平野啓一郎『ある男』(文春文庫):死刑について

 国家は、この一人の国民の人生の不幸に対して、不作為だった。にも拘らず、国家が、その法秩序からの逸脱を理由に、彼を死刑によって排除し、宛ら(さながら)に、現実があるべき姿をしているかのように取り澄ます態度を、城戸は間違っていると思っていた。立法と行政の失敗を、司法が、逸脱者の存在自体をなかったこと(原文では傍点)にすることで帳消しにする、というのは、欺瞞以外の何ものでもなかった。
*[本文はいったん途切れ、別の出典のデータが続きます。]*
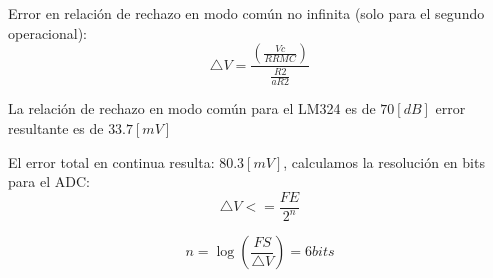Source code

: \documentclass[12pt]{article}
\begin{document}
	Error en relación de rechazo en modo común no infinita (solo para el segundo operacional):
	\begin{equation}
		\bigtriangleup V = \frac{(\frac{Vc}{RRMC})}{\frac{R2}{aR2}}
	\end{equation}
	
	La relación de rechazo en modo común para el LM324 es de $70[dB]$ error resultante es de $33.7[mV]$ 
	
	El error total en continua resulta: $80.3[mV]$, calculamos la resolución en bits para el ADC:
	\begin{equation}
		\bigtriangleup V <= \frac{FE}{2^n}
	\end{equation}
	
	\begin{equation}
		n = \log(\frac{FS}{\bigtriangleup V}) = 6bits
	\end{equation}
	
\end{document}
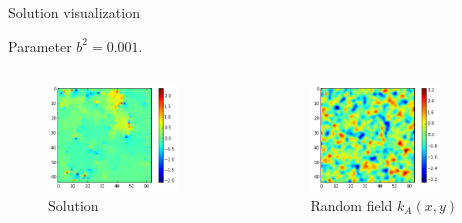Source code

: \documentclass[12pt]{beamer}
\begin{document}
\begin{frame}{Solution visualization}

\begin{center}
Parameter $b^2 = 0.001$.
\end{center}

\begin{columns}
\begin{figure}[!ht]
\centering
\includegraphics[width=0.8\textwidth]{sol1e-3.png}
\caption{Solution}
\end{figure}

\begin{figure}[!ht]
\centering
\includegraphics[width=0.8\textwidth]{rand_field1e-3.png}
\caption{Random field $k_A(x, y)$}
\end{figure}

\end{columns}

\end{frame}
\end{document}
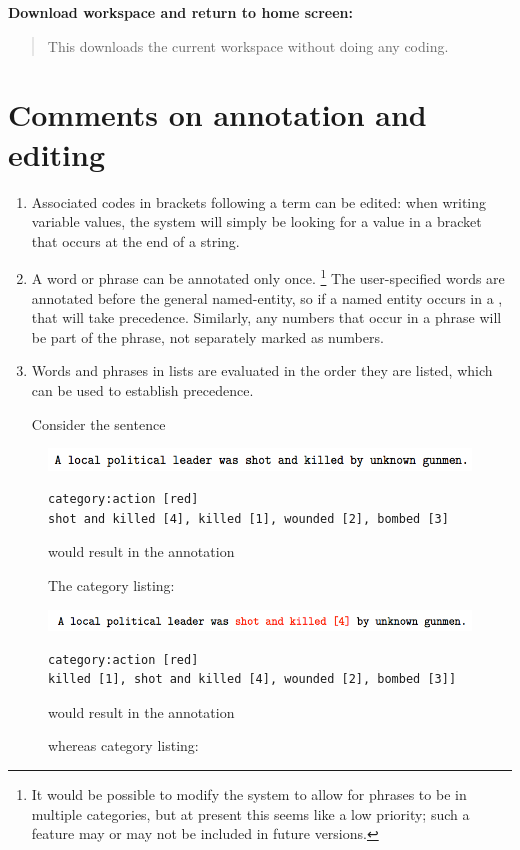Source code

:\documentclass[letterpaper,10pt,english]{sphinxmanual}
\begin{document}
\textbf{Download workspace and return to home screen:}
\begin{quote}

This downloads the current workspace without doing any coding.
\end{quote}


\section{Comments on annotation and editing}
\label{annotation:comments-on-annotation-and-editing}\begin{enumerate}
\item {} 
Associated codes in brackets following a term can be edited: when
writing variable values, the system will simply be looking for a
value in a bracket that occurs at the end of a string.

\item {} 
A word or phrase can be annotated only once. \footnote{
It would be possible to modify the system to allow for phrases to be
in multiple categories, but at present this seems like a low
priority; such a feature may or may not be included in future
versions.
} The user-specified
 words are annotated before the general named-entity, so
if a named entity occurs in a , that will take
precedence. Similarly, any numbers that occur in a 
phrase will be part of the phrase, not separately marked as numbers.

\item {} 
Words and phrases in  lists are evaluated in the order
they are listed, which can be used to establish precedence.

Consider the sentence

\end{enumerate}
\begin{figure}[htbp]
\centering
\capstart

\includegraphics{annotation0.png}
\caption{The category listing:}{\small 
\begin{Verbatim}[commandchars=\\\{\}]
category:action [red]
shot and killed [4], killed [1], wounded [2], bombed [3]
\end{Verbatim}

would result in the annotation
}\end{figure}
\begin{figure}[htbp]
\centering
\capstart

\includegraphics{annotation1.png}
\caption{whereas category listing:}{\small 
\begin{Verbatim}[commandchars=\\\{\}]
category:action [red]
killed [1], shot and killed [4], wounded [2], bombed [3]]
\end{Verbatim}

would result in the annotation
}\end{figure}
\end{document}
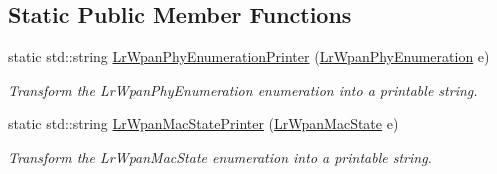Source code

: \subsection*{Static Public Member Functions}
\begin{DoxyCompactItemize}
\item 
static std\+::string \hyperlink{classns3_1_1LrWpanHelper_a261495b92601e3d22d79805481b3b208}{Lr\+Wpan\+Phy\+Enumeration\+Printer} (\hyperlink{group__lr-wpan_ga6494269d13d45c511a07b7ccbb1de754}{Lr\+Wpan\+Phy\+Enumeration} e)
\begin{DoxyCompactList}\small\item\em Transform the Lr\+Wpan\+Phy\+Enumeration enumeration into a printable string. \end{DoxyCompactList}\item 
static std\+::string \hyperlink{classns3_1_1LrWpanHelper_abab2f2406d0c47ff1276051e0f4fec0a}{Lr\+Wpan\+Mac\+State\+Printer} (\hyperlink{group__lr-wpan_ga02ee7efd682937a8781f5e6101f61884}{Lr\+Wpan\+Mac\+State} e)
\begin{DoxyCompactList}\small\item\em Transform the Lr\+Wpan\+Mac\+State enumeration into a printable string. \end{DoxyCompactList}\end{DoxyCompactItemize}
もしそれが罷り通るなら、国家が堕落すればするほど、荒廃した国民は、ますます日系によって排除されなければならないという悪循環に陥ってしまう。

(p.265-6)

 

「何か、よほどのことがあれば、人を殺してもいいという考え自体を否定することが、殺人という悪をなくすための最低条件だと思う。簡単ではないけど、目指すべきはそっちだろう。犯人のことは決して許さないだろうけど、国家は事件の社会的要因の咎を負うべきで、無実のフリをして、応報感情に阿るのではなくて、被害者支援を充実させることで責任を果たすべきだよ。いずれにせよ、国家が、殺人という悪に対して、同レヴェルまで倫理的に堕落してはいけない、というのが、俺の考えだよ。